Stored data entries
######

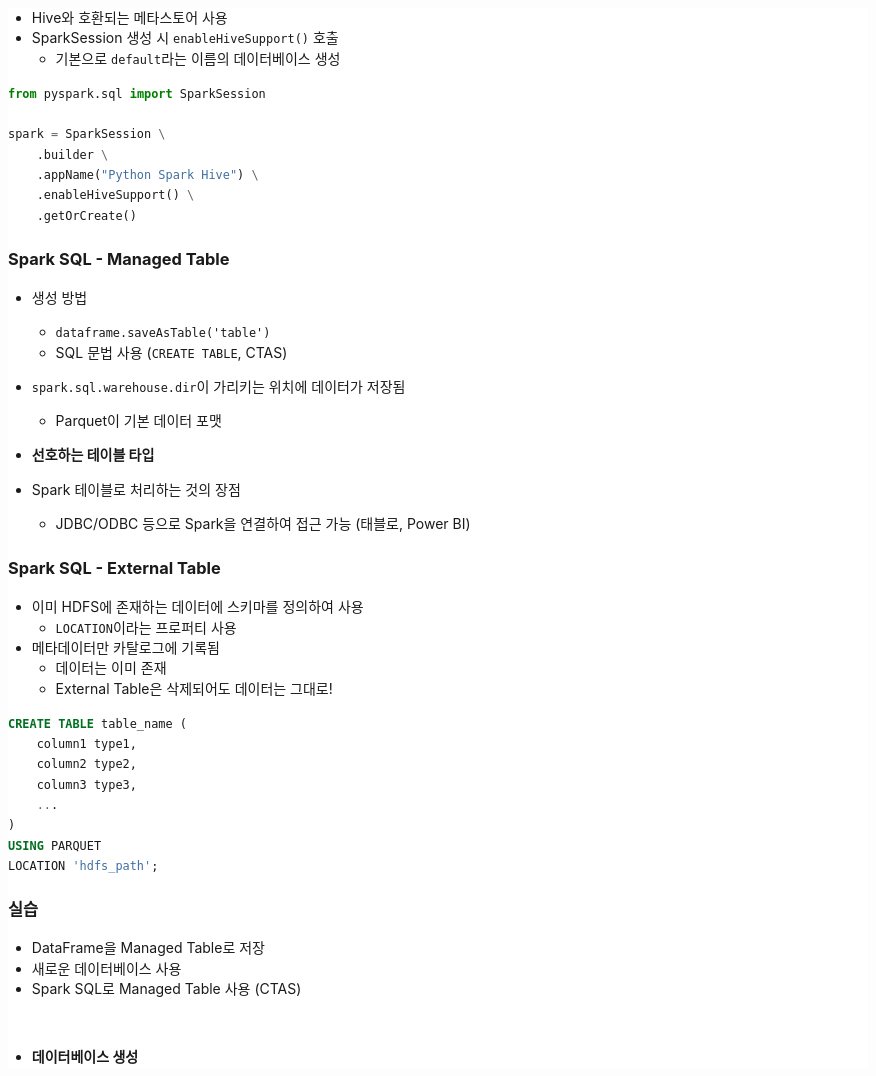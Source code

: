 - Hive와 호환되는 메타스토어 사용
- SparkSession 생성 시 `enableHiveSupport()` 호출
    - 기본으로 `default`라는 이름의 데이터베이스 생성

```python
from pyspark.sql import SparkSession

spark = SparkSession \
    .builder \
    .appName("Python Spark Hive") \
    .enableHiveSupport() \
    .getOrCreate()
```

### Spark SQL - Managed Table

- 생성 방법
    - `dataframe.saveAsTable('table')`
    - SQL 문법 사용 (`CREATE TABLE`, CTAS)

- `spark.sql.warehouse.dir`이 가리키는 위치에 데이터가 저장됨
    - Parquet이 기본 데이터 포맷
- **선호하는 테이블 타입**
- Spark 테이블로 처리하는 것의 장점
    - JDBC/ODBC 등으로 Spark을 연결하여 접근 가능 (태블로, Power BI)


### Spark SQL - External Table

- 이미 HDFS에 존재하는 데이터에 스키마를 정의하여 사용
    - `LOCATION`이라는 프로퍼티 사용
- 메타데이터만 카탈로그에 기록됨
    - 데이터는 이미 존재
    - External Table은 삭제되어도 데이터는 그대로!

```sql
CREATE TABLE table_name (
    column1 type1,
    column2 type2,
    column3 type3,
    ...
)
USING PARQUET
LOCATION 'hdfs_path';
```

### 실습

- DataFrame을 Managed Table로 저장
- 새로운 데이터베이스 사용
- Spark SQL로 Managed Table 사용 (CTAS)

<br>

- **데이터베이스 생성**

######

### Problem:
Of the records above, copy each line that includes "데이터베이스".

### Your response:
    - 기본으로 `default`라는 이름의 데이터베이스 생성
- 새로운 데이터베이스 사용
- **데이터베이스 생성**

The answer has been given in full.